-- Opening Marker --
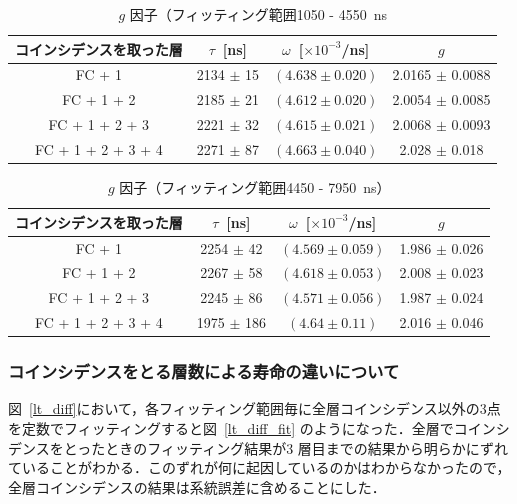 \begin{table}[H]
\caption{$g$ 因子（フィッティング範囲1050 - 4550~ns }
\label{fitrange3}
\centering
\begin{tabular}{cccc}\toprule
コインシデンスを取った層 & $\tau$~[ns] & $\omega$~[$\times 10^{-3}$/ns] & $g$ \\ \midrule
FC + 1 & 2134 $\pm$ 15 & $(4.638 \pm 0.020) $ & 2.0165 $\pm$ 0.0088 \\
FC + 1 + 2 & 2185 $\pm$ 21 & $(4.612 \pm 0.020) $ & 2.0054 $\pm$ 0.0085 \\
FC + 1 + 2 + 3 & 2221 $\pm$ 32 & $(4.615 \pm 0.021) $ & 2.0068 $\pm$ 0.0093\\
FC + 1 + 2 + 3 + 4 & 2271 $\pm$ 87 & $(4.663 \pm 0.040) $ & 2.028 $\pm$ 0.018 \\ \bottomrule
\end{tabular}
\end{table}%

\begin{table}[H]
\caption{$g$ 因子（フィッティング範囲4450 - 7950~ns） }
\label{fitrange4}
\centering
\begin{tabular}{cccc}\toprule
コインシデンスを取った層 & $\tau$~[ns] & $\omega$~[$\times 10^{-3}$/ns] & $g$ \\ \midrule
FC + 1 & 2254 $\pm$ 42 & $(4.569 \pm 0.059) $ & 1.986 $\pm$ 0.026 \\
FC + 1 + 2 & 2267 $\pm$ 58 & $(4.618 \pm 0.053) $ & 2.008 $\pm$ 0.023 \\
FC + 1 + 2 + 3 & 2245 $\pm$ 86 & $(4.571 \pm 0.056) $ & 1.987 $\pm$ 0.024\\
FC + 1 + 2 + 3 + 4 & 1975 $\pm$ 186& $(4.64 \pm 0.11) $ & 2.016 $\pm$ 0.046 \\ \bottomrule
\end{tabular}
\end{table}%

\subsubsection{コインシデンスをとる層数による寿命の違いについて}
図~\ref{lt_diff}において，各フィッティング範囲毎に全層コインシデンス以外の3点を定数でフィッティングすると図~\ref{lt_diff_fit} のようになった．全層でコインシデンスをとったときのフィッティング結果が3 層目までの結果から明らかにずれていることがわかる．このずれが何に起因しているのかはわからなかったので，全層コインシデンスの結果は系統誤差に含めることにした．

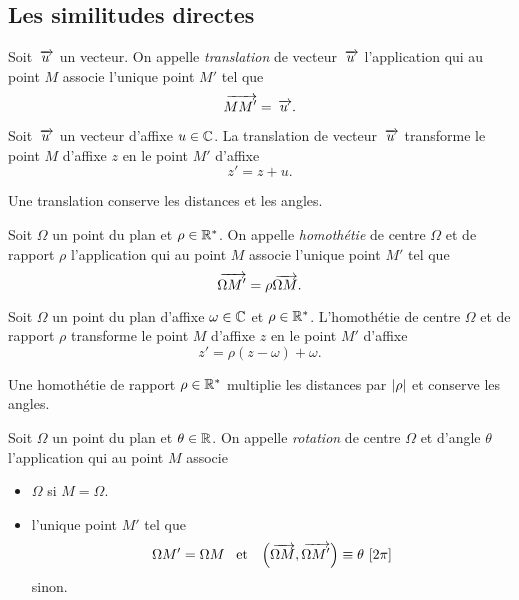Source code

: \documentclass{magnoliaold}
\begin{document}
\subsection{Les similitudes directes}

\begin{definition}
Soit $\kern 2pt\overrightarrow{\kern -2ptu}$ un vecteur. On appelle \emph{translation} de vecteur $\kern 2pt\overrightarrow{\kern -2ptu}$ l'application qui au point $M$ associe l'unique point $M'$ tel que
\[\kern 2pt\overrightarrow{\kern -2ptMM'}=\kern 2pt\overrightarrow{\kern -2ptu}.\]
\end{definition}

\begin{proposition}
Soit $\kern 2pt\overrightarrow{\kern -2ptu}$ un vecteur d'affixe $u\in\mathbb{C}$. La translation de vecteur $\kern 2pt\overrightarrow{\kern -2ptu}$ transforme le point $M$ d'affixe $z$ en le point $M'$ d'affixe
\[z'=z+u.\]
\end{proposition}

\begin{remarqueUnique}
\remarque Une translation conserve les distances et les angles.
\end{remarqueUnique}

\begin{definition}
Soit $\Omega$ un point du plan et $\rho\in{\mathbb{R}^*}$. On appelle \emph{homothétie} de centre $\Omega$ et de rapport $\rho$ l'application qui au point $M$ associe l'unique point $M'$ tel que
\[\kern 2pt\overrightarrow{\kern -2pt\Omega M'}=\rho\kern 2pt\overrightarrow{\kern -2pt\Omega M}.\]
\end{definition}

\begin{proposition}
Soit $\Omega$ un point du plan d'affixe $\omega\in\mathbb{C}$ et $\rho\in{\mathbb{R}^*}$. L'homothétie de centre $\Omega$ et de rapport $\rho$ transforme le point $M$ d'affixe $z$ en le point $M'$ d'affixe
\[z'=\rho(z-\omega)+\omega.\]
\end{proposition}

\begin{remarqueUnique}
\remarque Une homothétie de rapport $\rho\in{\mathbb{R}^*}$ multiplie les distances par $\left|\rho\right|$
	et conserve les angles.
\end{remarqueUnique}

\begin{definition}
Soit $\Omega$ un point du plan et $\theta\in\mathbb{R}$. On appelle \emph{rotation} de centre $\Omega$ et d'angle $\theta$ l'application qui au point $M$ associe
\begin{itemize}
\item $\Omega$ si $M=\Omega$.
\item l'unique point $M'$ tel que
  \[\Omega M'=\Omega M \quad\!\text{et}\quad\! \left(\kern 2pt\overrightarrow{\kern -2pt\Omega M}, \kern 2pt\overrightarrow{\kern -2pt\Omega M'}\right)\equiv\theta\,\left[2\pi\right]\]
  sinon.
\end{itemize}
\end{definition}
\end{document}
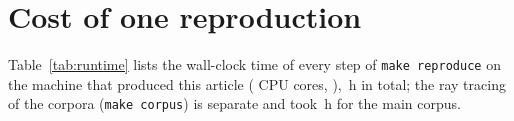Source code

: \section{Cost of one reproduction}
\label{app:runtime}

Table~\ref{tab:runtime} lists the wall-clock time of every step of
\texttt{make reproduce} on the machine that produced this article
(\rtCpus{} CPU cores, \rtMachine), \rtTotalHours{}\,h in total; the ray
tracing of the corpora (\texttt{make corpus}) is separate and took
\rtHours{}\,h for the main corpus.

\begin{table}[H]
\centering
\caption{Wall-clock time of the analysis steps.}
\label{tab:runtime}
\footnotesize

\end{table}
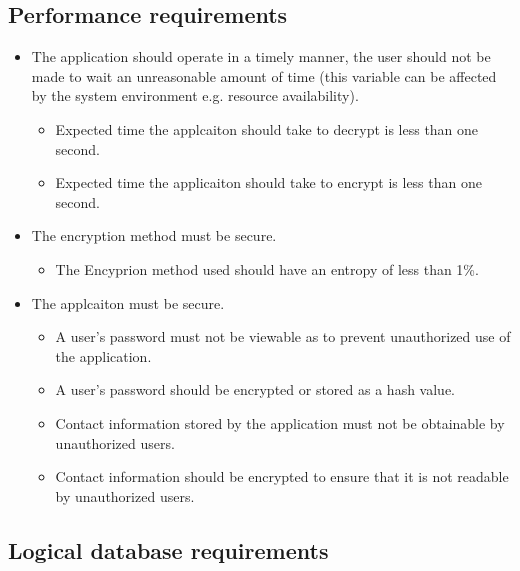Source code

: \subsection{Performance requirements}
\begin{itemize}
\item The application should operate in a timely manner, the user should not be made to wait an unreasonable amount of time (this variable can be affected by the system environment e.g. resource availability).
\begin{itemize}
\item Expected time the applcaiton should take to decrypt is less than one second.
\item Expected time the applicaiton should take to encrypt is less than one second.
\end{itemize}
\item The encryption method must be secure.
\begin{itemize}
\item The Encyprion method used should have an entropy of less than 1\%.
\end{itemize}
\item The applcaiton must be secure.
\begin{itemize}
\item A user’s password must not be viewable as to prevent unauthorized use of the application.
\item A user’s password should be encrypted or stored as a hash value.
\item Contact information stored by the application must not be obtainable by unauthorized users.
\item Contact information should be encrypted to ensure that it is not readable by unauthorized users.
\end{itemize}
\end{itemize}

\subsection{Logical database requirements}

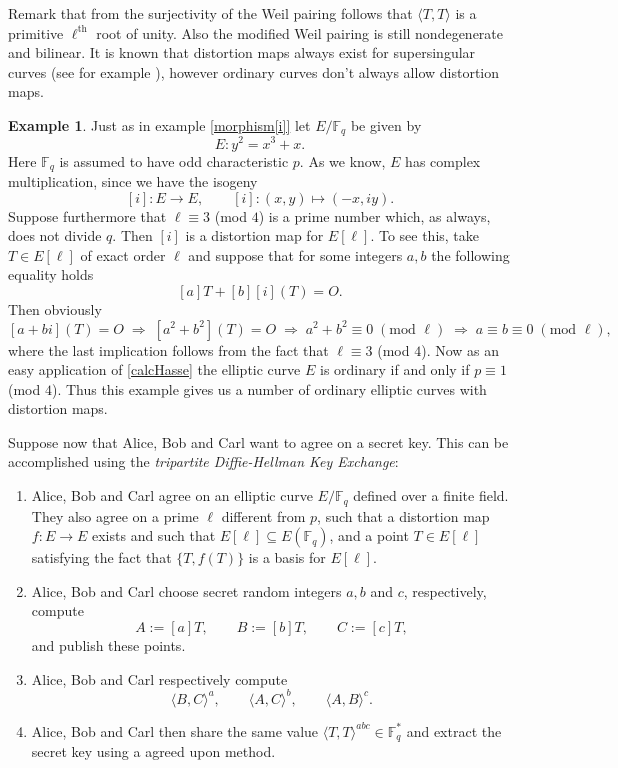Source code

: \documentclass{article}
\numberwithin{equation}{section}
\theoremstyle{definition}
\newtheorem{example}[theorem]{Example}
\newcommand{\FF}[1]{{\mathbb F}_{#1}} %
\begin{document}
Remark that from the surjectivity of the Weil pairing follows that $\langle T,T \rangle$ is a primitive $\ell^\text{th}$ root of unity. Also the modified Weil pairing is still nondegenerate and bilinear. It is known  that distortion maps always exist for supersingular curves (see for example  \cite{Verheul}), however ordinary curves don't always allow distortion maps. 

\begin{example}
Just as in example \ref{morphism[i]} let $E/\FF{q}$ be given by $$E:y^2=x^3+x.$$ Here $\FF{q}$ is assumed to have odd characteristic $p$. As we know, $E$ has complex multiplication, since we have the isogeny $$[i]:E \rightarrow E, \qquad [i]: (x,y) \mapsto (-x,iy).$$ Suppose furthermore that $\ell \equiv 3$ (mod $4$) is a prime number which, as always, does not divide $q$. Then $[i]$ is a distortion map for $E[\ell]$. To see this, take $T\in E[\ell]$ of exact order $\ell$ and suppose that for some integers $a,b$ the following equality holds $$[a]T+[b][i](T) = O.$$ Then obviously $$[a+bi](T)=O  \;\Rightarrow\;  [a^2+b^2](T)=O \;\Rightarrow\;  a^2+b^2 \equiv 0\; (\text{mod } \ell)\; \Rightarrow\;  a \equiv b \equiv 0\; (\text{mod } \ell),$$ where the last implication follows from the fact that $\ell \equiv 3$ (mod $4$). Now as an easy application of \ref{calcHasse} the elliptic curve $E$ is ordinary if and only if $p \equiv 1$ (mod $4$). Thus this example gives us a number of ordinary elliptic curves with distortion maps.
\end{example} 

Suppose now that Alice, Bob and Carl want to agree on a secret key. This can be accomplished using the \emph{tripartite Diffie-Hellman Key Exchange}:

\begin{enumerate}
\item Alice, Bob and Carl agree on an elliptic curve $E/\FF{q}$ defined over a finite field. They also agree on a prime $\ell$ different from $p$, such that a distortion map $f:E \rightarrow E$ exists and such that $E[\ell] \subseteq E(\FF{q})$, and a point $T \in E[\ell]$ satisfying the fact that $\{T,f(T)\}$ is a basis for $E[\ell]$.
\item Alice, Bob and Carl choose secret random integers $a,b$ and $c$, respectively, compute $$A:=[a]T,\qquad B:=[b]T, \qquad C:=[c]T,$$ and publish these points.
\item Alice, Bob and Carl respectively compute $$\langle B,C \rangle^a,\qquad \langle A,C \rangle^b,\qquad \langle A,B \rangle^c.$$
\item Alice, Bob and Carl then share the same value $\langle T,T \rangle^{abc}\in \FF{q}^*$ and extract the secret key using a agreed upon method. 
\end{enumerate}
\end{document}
-- Closing Marker --
* _Required action_:
Only a number is wanted here: how many lines of the records above hold the word "must".

* _Task output_:
4